Me joguei contra a parede do sobrado e atirei algumas vezes contra os bastardos. Merda! Eles não morreram. Senti uma rajada de tiros de fuzil atingindo as paredes. Eu tinha que usar o terreno ao meu favor. Dei a volta por trás do sobrado e me joguei no meio das plantações de drogas. O barulho chamou a atenção deles. Era agora ou nunca. Atirei impiedosamente. Dois caíram. Um estava de pé. Senti um tiro de raspão no meu ombro esquerdo. Não era nada. Atirei mais uma vez e ele caiu. Ouvi mais gritos vindo da casa. Big Dan estava lá e parecia furioso. Atirei na fechadura e entrei no sobrado o mais rápido possível.
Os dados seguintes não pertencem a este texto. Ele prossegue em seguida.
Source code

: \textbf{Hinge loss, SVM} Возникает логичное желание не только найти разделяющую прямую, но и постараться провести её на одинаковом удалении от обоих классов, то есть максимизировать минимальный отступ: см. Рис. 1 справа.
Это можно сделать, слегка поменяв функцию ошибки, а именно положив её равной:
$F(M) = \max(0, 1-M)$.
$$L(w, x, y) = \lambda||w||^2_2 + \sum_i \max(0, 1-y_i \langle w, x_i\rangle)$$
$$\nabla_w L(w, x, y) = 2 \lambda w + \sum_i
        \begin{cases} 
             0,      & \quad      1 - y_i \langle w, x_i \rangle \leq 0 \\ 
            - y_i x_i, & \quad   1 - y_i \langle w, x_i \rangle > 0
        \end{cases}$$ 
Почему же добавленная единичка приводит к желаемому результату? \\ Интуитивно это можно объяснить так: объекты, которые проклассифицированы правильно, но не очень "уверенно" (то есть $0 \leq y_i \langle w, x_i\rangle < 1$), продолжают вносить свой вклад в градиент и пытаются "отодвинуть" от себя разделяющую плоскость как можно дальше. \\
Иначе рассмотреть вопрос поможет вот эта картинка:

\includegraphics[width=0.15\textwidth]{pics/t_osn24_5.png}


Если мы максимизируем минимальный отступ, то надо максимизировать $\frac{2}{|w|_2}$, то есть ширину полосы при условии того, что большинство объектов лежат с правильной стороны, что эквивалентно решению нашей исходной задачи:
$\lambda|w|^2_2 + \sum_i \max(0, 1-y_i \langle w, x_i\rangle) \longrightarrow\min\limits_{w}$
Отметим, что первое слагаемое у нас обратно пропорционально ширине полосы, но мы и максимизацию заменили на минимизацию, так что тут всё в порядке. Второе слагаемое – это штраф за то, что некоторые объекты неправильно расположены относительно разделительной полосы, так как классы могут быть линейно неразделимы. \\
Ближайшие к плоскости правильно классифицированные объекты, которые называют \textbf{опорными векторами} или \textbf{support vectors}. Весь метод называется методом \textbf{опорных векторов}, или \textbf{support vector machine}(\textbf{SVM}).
Janice estava lá. Ela estava dopada, deitada no chão, com os braços algemados para trás e com marcas de pancadas e escoriações por todo o corpo. Peguei ela no colo, meu ombro doía muito e o sangue escorria pelo meu peito. Corri e a escondi no meio do mato. Big Dan veio, e dessa veio com mais cinco capangas. Todos armados. Não tinha como eu sair dessa. Não tinha como, até que eu vejo uma sétima silhueta surgir por trás dos outros homens. Ele empunhou seu fuzil e atirou contra eles, pegando-os de surpresa pelas costas. O cheiro de sangue impregnava o ar. Um a um, os homens de Big Dan caíram no chão. O próprio Big Dan estava lá, caido, implorando por misericórdia. Mas eu não sou do tipo que atende os pedidos de um cara que sequestra e agride uma mulher. Encaixei uma bala em sua testa. Vejo um rosto conhecido. Era o rapaz da boate.
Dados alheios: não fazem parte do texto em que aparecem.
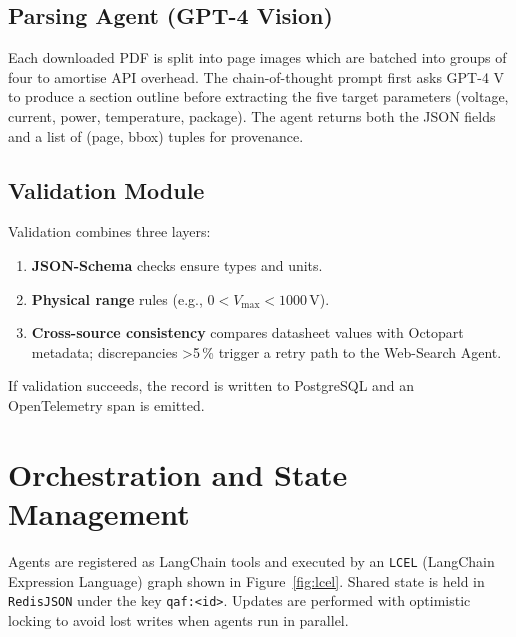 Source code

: \subsection{Parsing Agent (GPT-4 Vision)}
Each downloaded PDF is split into page images which are batched into groups of four to amortise API overhead.  The chain-of-thought prompt first asks GPT-4 V to produce a section outline before extracting the five target parameters (voltage, current, power, temperature, package).  The agent returns both the JSON fields and a list of (page, bbox) tuples for provenance.

\subsection{Validation Module}
Validation combines three layers:
\begin{enumerate}
  \item \textbf{JSON-Schema} checks ensure types and units.
  \item \textbf{Physical range} rules (e.g., $0< V_{\max}<1000\,\mathrm{V}$).
  \item \textbf{Cross-source consistency} compares datasheet values with Octopart metadata; discrepancies >5\,\% trigger a retry path to the Web-Search Agent.
\end{enumerate}
If validation succeeds, the record is written to PostgreSQL and an OpenTelemetry span is emitted.

\section{Orchestration and State Management}
Agents are registered as LangChain tools and executed by an \texttt{LCEL} (LangChain Expression Language) graph shown in Figure~\ref{fig:lcel}.  Shared state is held in \texttt{RedisJSON} under the key \texttt{qaf:\textless{}id\textgreater{}}.  Updates are performed with optimistic locking to avoid lost writes when agents run in parallel.


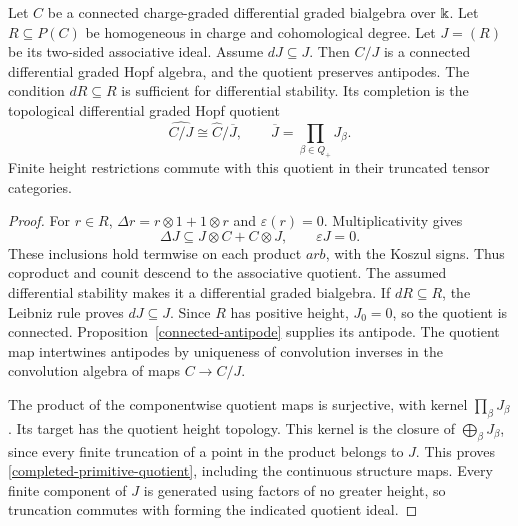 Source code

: \begin{theorem}
\label{primitive-quotient}
Let $C$ be a connected charge-graded differential graded bialgebra over
$\Bbbk$.  Let $R\subseteq P(C)$ be homogeneous in charge and cohomological
degree.  Let $J=(R)$ be its two-sided associative ideal.
Assume $dJ\subseteq J$.  Then $C/J$ is a connected differential graded
Hopf algebra, and the quotient preserves antipodes.
The condition $dR\subseteq R$ is sufficient for differential stability.
Its completion is the topological differential graded Hopf quotient
\begin{equation}
 \widehat{C/J}\cong\widehat C/\overline J,
 \qquad \overline J=\prod_{\beta\in Q_+}J_\beta.
 \label{completed-primitive-quotient}
\end{equation}
Finite height restrictions commute with this quotient in their
truncated tensor categories.
\end{theorem}

\begin{proof}
For $r\in R$, $\Delta r=r\otimes1+1\otimes r$ and
$\varepsilon(r)=0$.  Multiplicativity gives
\[
 \Delta J\subseteq J\otimes C+C\otimes J,
 \qquad \varepsilon J=0.
\]
These inclusions hold termwise on each product $arb$, with the Koszul
signs.  Thus coproduct and counit descend to the associative quotient.
The assumed differential stability makes it a differential graded
bialgebra.  If $dR\subseteq R$, the Leibniz rule proves $dJ\subseteq J$.
Since $R$ has positive height, $J_0=0$, so the quotient is connected.
Proposition~\ref{connected-antipode} supplies its antipode.
The quotient map intertwines antipodes by uniqueness of convolution
inverses in the convolution algebra of maps $C\to C/J$.

The product of the componentwise quotient maps is surjective, with
kernel $\prod_\beta J_\beta$.  Its target has the quotient height
topology.  This kernel is the closure of $\bigoplus_\beta J_\beta$,
since every finite truncation of a point in the product belongs to $J$.
This proves \eqref{completed-primitive-quotient}, including the
continuous structure maps.  Every finite component of $J$ is generated
using factors of no greater height, so truncation commutes with forming
the indicated quotient ideal.
\end{proof}

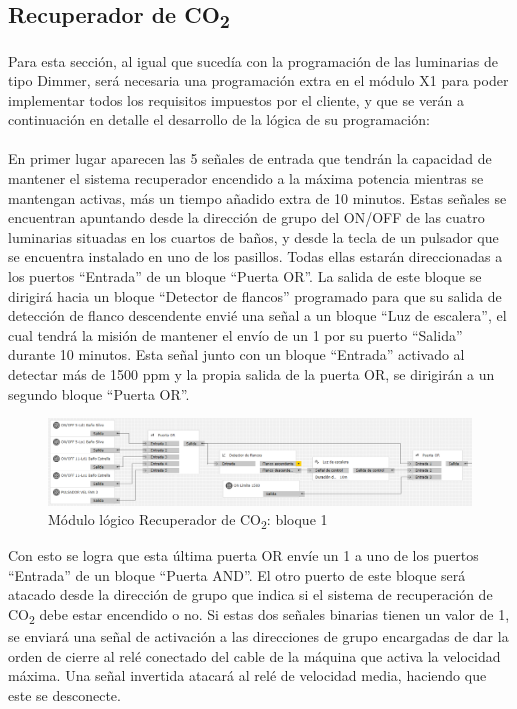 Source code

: \subsection{Recuperador de CO\textsubscript{2}}
Para esta sección, al igual que sucedía con la programación de las luminarias de tipo Dimmer, será necesaria una programación extra en el módulo X1 para poder implementar todos los requisitos impuestos por el cliente, y que se verán a continuación en detalle el desarrollo de la lógica de su programación:\\\\
En primer lugar aparecen las 5 señales de entrada que tendrán la capacidad de mantener el sistema recuperador encendido a la máxima potencia mientras se mantengan activas, más un tiempo añadido extra de 10 minutos. Estas señales se encuentran apuntando desde la dirección de grupo del ON/OFF de las cuatro luminarias situadas en los cuartos de baños, y desde la tecla de un pulsador que se encuentra instalado en uno de los pasillos. Todas ellas estarán direccionadas a los puertos “Entrada” de un bloque “Puerta OR”. La salida de este bloque se dirigirá hacia un bloque “Detector de flancos” programado para que su salida de detección de flanco descendente envié una señal a un bloque “Luz de escalera”, el cual tendrá la misión de mantener el envío de un 1 por su puerto “Salida” durante 10 minutos. Esta señal junto con un bloque “Entrada” activado al detectar más de 1500 ppm y la propia salida de la puerta OR, se dirigirán a un segundo bloque “Puerta OR”.
\begin{figure}[H]
\centering
\includegraphics[width=1.15\textwidth]{figures/log_co2_b1.png}   
\caption{Módulo lógico Recuperador de CO\textsubscript{2}: bloque 1}
\label{fig:log_co2_b1}
\end{figure}
Con esto se logra que esta última puerta OR envíe un 1 a uno de los puertos “Entrada” de un bloque “Puerta AND”. El otro puerto de este bloque será atacado desde la dirección de grupo que indica si el sistema de recuperación de CO\textsubscript{2} debe estar encendido o no. Si estas dos señales binarias tienen un valor de 1, se enviará una señal de activación a las direcciones de grupo encargadas de dar la orden de cierre al relé conectado del cable de la máquina que activa la velocidad máxima. Una señal invertida atacará al relé de velocidad media, haciendo que este se desconecte.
- Pensei que não quisesse morrer.
- Já tava cansado desse cara. E aproveitei e vim te resgatar do inferno. - falou, com um sorriso
- Obrigado mais uma vez...
- Não precisa agradecer! - ele me interrompeu - Agora eu tenho que sair daqui. Até qualquer hora!
E correu pelo portão da frente. Fui até onde estava Janice e a peguei novamente no colo. No caminho até a saída, peguei a arma que havia descartado, para guardar como uma recordação. Corri até meu carro e coloquei Janice deitada confortavelmente no banco de trás. Saí dali o mais rápido possível.
Quando cheguei em casa, levei Janice até meu quarto e tirei suas algemas. Dei um banho nela, fiz alguns curativos e deixei-a descansar, enquanto fui assistir o noticiário. Os repórteres falavam sobre uma chacina em uma periferia da cidade. O motivo? Aparentemente foi um acerto de contas de uma gangue rival. Perfeito. A última coisa que eu ia querer agora era a polícia batendo na minha porta.
Deixei Janice descansar por mais duas horas e então a acordei para levá-la em casa. Ela era tão linda. No caminho, conversamos. Mas em nenhum momento tocamos no assunto "nós". Tudo bem, ela sempre fazia isso. Cheguei na porta da casa dela e parei meu carro. Ela se despediu de mim com um beijo, não na boca, mas no rosto. Um simples beijo no rosto. Que patético. Depois de tudo que eu fiz. Quando ela abriu a porta de casa, eu falei:
- Vou cuidar de você, não se preocupe. Só tente não se meter em encrenca novamente.
Ela sorriu. Um sorriso lindo, que me fez esquecer do que havia acabado de acontecer. E então, ela entrou e bateu a porta. É, mais um domingo. Antes de ir embora, me encostei no carro e acendi um cigarro. Ahh, tudo o que eu mais queria agora era um copo daquele velho e bom uísque barato.